I was looking into gradient flows and their particle representations, mostly in the context of probability.
A simple example of this is the continuity equation. Consider evolving a sample $x \sim \rho_0(x)$ using the ODE $\dot x(t) = v(x(t), t)$, with $v$ a vector field. We have $x(0) \sim \rho_0(x)$. The continuity equation tells us that the marginal density evolves in time following the PDE $\frac{\partial{\rho_t(x)}}{\partial{t}} + \nabla \cdot (v(x, t) \rho_t(x))$. This is described for instance here.
In that same reference here, they show two more examples where we have this correspondence between some PDE determining how a density evolves and the particle representation. (One of the examples is the Fokker-Planck equation.)

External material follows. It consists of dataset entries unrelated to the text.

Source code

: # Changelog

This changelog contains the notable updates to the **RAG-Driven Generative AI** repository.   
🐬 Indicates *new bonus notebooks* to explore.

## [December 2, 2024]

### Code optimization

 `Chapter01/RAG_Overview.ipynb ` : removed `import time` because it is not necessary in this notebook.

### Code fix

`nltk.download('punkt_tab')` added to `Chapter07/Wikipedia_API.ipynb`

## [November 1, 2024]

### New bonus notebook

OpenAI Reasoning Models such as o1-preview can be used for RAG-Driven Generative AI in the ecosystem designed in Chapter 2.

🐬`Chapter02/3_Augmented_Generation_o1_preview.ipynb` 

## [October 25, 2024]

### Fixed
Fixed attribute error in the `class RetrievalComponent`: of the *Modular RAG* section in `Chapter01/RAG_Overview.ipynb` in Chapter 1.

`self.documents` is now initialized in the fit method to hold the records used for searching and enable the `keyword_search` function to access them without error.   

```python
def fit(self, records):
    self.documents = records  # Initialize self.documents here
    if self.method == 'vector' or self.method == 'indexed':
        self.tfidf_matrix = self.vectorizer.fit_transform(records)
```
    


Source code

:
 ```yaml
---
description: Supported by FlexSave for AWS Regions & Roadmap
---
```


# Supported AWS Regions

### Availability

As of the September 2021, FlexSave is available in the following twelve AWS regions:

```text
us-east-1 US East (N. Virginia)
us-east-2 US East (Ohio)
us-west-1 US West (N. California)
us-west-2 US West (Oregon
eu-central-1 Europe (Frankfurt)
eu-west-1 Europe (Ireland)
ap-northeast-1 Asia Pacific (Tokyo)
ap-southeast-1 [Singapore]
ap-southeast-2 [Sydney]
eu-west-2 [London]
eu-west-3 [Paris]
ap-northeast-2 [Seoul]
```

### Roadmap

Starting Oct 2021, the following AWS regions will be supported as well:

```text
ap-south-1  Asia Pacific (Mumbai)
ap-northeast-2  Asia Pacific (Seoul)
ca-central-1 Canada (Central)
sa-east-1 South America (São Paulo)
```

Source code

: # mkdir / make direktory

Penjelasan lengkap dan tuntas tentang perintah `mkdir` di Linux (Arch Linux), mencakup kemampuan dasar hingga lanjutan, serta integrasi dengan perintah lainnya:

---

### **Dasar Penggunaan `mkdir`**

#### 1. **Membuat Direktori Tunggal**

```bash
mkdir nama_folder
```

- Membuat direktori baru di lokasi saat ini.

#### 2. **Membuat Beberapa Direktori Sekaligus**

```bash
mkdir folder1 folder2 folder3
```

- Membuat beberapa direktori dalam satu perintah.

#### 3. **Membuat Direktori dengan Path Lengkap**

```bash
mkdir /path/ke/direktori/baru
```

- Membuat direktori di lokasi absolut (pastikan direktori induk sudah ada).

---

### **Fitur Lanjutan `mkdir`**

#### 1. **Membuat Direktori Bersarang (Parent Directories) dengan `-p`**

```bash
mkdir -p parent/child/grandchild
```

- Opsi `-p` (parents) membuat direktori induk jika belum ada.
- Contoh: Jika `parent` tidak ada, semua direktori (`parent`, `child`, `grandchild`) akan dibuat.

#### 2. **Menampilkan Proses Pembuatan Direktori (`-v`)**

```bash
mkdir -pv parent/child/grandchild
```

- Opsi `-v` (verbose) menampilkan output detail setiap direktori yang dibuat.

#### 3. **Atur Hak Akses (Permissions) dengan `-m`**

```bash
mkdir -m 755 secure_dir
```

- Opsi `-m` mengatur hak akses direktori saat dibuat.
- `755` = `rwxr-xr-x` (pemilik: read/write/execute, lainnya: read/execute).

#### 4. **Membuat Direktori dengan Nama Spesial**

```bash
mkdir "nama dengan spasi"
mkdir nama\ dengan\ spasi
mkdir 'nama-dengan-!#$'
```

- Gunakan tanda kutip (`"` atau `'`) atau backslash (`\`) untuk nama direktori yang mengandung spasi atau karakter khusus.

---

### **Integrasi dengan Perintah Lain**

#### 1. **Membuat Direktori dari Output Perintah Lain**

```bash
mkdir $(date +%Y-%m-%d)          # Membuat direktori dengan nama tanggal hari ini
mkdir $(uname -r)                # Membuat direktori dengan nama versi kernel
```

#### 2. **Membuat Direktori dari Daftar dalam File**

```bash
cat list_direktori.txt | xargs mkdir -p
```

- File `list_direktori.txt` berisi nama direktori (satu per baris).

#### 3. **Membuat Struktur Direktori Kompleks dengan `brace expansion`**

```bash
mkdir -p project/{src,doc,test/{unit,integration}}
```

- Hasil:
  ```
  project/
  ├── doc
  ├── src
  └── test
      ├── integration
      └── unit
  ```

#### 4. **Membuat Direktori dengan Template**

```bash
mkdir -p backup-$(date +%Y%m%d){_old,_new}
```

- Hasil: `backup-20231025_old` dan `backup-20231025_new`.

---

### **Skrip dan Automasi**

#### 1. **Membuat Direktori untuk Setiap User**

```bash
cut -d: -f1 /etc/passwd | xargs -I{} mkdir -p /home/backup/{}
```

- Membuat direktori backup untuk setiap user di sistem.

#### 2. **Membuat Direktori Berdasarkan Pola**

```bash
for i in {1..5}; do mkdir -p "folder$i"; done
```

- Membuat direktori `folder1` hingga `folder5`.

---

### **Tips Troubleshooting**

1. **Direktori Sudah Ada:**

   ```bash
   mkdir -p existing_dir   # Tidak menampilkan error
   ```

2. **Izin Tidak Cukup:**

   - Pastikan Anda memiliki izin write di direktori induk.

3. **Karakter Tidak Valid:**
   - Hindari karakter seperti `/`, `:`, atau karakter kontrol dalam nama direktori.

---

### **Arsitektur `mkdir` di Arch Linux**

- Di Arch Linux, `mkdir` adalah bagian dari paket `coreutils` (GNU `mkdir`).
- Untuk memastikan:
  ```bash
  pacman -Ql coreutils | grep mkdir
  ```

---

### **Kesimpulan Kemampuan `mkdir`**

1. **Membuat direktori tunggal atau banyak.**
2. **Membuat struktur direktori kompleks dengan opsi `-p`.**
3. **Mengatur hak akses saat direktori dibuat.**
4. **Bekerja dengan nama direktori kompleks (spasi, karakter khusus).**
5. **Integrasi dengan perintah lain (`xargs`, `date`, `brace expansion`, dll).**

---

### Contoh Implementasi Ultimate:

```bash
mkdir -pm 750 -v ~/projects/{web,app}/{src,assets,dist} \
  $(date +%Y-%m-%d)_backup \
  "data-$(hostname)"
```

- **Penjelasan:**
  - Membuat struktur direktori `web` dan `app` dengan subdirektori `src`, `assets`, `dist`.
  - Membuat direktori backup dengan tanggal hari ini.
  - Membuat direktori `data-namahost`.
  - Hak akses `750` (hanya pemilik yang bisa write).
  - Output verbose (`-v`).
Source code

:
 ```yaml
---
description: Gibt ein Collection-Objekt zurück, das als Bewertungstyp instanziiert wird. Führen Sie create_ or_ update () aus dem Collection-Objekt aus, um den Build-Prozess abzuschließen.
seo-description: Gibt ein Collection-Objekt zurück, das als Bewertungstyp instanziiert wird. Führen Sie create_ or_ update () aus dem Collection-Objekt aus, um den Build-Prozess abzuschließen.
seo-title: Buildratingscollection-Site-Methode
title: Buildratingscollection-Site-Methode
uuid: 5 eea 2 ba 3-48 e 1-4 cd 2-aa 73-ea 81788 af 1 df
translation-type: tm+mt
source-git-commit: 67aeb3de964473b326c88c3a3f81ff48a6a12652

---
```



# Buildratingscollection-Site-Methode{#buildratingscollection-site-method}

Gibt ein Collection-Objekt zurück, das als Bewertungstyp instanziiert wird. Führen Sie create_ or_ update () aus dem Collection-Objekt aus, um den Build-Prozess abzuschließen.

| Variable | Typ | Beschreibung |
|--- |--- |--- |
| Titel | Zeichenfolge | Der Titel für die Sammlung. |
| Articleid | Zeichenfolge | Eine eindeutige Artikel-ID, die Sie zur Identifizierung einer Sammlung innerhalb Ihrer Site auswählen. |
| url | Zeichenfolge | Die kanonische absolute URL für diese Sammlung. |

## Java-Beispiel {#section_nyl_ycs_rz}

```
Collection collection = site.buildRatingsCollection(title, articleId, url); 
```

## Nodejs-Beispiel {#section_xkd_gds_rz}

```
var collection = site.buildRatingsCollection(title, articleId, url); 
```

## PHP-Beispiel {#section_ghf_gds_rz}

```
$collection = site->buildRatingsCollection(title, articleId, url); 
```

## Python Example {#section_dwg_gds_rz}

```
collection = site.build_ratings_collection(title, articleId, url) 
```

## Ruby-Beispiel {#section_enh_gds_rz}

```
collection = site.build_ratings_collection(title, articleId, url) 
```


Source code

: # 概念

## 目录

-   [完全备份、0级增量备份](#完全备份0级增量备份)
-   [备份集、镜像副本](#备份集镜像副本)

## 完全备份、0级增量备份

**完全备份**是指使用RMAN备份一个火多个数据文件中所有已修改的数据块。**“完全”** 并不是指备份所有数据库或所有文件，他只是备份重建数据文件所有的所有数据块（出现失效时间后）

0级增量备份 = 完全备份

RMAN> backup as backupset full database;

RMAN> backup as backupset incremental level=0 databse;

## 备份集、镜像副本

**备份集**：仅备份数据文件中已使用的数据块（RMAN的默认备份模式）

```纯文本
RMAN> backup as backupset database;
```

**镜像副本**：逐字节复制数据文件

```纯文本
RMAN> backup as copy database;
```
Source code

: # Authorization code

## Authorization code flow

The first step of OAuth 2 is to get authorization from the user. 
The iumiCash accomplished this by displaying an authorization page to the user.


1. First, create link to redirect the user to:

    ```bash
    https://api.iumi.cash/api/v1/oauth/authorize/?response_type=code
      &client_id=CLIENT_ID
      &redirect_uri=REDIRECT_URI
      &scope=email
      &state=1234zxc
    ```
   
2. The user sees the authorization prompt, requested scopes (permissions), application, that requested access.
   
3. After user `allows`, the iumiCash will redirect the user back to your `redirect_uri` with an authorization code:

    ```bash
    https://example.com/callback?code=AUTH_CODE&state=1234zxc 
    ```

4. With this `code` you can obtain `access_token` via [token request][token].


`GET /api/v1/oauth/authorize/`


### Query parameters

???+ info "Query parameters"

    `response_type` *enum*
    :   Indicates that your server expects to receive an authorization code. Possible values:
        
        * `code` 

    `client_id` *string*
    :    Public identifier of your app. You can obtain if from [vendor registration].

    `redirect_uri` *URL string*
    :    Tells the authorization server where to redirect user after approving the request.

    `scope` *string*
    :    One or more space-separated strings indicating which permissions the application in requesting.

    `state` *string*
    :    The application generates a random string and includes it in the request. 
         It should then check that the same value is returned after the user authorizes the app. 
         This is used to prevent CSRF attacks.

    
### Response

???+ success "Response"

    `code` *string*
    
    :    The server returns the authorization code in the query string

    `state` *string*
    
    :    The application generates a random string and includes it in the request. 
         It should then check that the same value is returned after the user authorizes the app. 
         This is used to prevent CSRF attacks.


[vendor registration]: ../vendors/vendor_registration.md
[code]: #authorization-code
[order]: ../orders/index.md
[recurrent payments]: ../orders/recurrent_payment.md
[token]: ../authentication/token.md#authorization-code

My question is, is there some intuition to explain this relationship between the particle representations and the PDE for the density? Are there simple rules that determine how can we move from one to the other. In the same video, at some point they say this step requires some creativity, but would still be interested in hearing people's thoughts. Given a nice enough PDE for the time evolution of a density, can we always find the particle representation? And the other way around?
References are appreciated! Just as background, I'm from Computer Science. I'm very comfortable with multivariate Calculus, algebra, etc, but real analysis is not my strong suite (though I did take a class). At this point I'm not that interested in formal proofs / statements as much as getting intuition about what's happening.